_Task objective_:
Set all of the entries down again precisely as they are written.

------------------------------------------------------------------------

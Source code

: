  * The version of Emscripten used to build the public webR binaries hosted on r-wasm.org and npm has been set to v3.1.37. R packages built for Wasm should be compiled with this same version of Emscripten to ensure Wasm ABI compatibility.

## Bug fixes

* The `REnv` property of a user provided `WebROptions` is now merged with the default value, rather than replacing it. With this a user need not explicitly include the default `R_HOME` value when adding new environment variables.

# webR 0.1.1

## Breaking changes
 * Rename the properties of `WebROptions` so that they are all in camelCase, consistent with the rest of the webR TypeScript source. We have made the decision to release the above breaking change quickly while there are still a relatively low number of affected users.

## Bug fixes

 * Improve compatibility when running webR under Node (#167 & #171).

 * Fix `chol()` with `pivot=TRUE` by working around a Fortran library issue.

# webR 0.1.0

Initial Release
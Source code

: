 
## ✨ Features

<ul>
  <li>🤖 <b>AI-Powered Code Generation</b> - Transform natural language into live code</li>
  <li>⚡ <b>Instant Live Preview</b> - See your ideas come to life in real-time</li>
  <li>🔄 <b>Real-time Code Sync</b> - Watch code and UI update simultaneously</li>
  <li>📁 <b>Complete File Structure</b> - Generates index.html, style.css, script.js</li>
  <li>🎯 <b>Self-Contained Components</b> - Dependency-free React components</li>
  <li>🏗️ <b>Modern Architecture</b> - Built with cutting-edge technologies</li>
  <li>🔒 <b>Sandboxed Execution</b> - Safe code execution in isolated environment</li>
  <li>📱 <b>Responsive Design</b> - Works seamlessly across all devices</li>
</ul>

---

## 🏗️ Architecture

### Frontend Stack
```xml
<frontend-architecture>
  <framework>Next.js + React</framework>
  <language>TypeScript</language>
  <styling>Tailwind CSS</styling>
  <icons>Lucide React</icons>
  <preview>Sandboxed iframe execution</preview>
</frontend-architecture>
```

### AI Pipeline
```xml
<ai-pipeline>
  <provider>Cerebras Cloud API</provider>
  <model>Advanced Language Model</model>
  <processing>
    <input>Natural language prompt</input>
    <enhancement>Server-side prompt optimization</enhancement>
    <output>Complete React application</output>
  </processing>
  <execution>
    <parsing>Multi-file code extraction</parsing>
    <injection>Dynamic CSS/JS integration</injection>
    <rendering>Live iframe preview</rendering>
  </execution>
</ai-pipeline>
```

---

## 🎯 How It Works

------------------------------------------------------------------------

_Answer box_:
Source code

:  * The version of Emscripten used to build the public webR binaries hosted on r-wasm.org and npm has been set to v3.1.37. R packages built for Wasm should be compiled with this same version of Emscripten to ensure Wasm ABI compatibility.

## Bug fixes

* The `REnv` property of a user provided `WebROptions` is now merged with the default value, rather than replacing it. With this a user need not explicitly include the default `R_HOME` value when adding new environment variables.

# webR 0.1.1

## Breaking changes
 * Rename the properties of `WebROptions` so that they are all in camelCase, consistent with the rest of the webR TypeScript source. We have made the decision to release the above breaking change quickly while there are still a relatively low number of affected users.

## Bug fixes

 * Improve compatibility when running webR under Node (#167 & #171).

 * Fix `chol()` with `pivot=TRUE` by working around a Fortran library issue.

# webR 0.1.0

Initial Release
Source code

: 
## ✨ Features

<ul>
  <li>🤖 <b>AI-Powered Code Generation</b> - Transform natural language into live code</li>
  <li>⚡ <b>Instant Live Preview</b> - See your ideas come to life in real-time</li>
  <li>🔄 <b>Real-time Code Sync</b> - Watch code and UI update simultaneously</li>
  <li>📁 <b>Complete File Structure</b> - Generates index.html, style.css, script.js</li>
  <li>🎯 <b>Self-Contained Components</b> - Dependency-free React components</li>
  <li>🏗️ <b>Modern Architecture</b> - Built with cutting-edge technologies</li>
  <li>🔒 <b>Sandboxed Execution</b> - Safe code execution in isolated environment</li>
  <li>📱 <b>Responsive Design</b> - Works seamlessly across all devices</li>
</ul>

---

## 🏗️ Architecture

### Frontend Stack
```xml
<frontend-architecture>
  <framework>Next.js + React</framework>
  <language>TypeScript</language>
  <styling>Tailwind CSS</styling>
  <icons>Lucide React</icons>
  <preview>Sandboxed iframe execution</preview>
</frontend-architecture>
```

### AI Pipeline
```xml
<ai-pipeline>
  <provider>Cerebras Cloud API</provider>
  <model>Advanced Language Model</model>
  <processing>
    <input>Natural language prompt</input>
    <enhancement>Server-side prompt optimization</enhancement>
    <output>Complete React application</output>
  </processing>
  <execution>
    <parsing>Multi-file code extraction</parsing>
    <injection>Dynamic CSS/JS integration</injection>
    <rendering>Live iframe preview</rendering>
  </execution>
</ai-pipeline>
```

---

## 🎯 How It Works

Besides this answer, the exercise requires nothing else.